Scott is a town in Burnett County in the U.S. state of Wisconsin. The population was 583 at the 2020 census, up from 494 at the 2010 census.

==Geography==
Scott is located in eastern Burnett County, with Washburn County along the town's eastern border. According to the United States Census Bureau, the town has a total area of 88.5 sqkm, of which 71.7 sqkm is land and 16.8 sqkm, or 18.97%, is water. There are 25 named lakes either wholly or partially in the town, the largest of which is McKenzie Lake in the southeast part of the town.

==Demographics==
As of the census of 2000, there were 590 people, 282 households, and 203 families residing in the town. The population density was 21.3 people per square mile (8.2/km^{2}). There were 916 housing units at an average density of 33.0 per square mile (12.8/km^{2}). The racial makeup of the town was 98.31% White, 0.85% African American, 0.51% Native American, 0.17% Pacific Islander, and 0.17% from two or more races.

There were 282 households, out of which 11.7% had children under the age of 18 living with them, 64.9% were married couples living together, 5.3% had a female householder with no husband present, and 27.7% were non-families. 23.4% of all households were made up of individuals, and 10.6% had someone living alone who was 65 years of age or older. The average household size was 2.09 and the average family size was 2.40.

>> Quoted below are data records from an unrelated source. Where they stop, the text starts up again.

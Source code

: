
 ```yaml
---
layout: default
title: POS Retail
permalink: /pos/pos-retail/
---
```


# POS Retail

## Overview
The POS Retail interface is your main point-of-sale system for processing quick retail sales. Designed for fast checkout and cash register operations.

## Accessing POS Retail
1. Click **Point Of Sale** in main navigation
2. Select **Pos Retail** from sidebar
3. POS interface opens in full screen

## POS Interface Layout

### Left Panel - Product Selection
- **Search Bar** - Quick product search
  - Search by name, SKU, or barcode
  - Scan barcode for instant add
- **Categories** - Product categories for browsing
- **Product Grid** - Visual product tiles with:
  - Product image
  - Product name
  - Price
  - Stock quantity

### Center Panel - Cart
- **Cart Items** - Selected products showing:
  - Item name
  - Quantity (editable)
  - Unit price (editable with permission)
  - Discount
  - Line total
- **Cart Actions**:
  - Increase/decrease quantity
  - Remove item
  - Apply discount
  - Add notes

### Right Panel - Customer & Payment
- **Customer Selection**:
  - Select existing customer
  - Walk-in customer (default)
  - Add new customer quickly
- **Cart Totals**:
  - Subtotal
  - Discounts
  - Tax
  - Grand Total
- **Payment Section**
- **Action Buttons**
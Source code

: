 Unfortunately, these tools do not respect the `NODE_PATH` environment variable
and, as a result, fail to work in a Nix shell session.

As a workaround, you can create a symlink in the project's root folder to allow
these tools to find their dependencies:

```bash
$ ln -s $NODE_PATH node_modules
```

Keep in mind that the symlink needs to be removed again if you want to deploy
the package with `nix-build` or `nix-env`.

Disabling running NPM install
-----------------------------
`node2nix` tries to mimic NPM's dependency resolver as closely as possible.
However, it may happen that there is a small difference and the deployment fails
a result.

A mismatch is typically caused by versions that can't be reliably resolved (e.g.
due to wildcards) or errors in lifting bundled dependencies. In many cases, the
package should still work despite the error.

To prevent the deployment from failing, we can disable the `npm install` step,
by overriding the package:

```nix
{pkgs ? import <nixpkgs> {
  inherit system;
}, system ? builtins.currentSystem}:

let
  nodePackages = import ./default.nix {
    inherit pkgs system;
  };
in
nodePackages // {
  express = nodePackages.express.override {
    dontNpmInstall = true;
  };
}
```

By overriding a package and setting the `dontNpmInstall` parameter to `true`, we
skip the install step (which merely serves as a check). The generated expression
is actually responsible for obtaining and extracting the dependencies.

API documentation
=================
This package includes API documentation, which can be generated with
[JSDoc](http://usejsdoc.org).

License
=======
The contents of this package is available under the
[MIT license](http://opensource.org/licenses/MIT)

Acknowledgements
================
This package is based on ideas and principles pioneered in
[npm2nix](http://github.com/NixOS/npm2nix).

In the town, the population was spread out, with 12.2% under the age of 18, 2.7% from 18 to 24, 14.2% from 25 to 44, 38.3% from 45 to 64, and 32.5% who were 65 years of age or older. The median age was 59 years. For every 100 females, there were 97.3 males. For every 100 females age 18 and over, there were 100.0 males.

The median income for a household in the town was $33,854, and the median income for a family was $40,903. Males had a median income of $29,688 versus $23,333 for females. The per capita income for the town was $18,716. About 3.2% of families and 6.9% of the population were below the poverty line, including none of those under age 18 and 7.3% of those age 65 or over.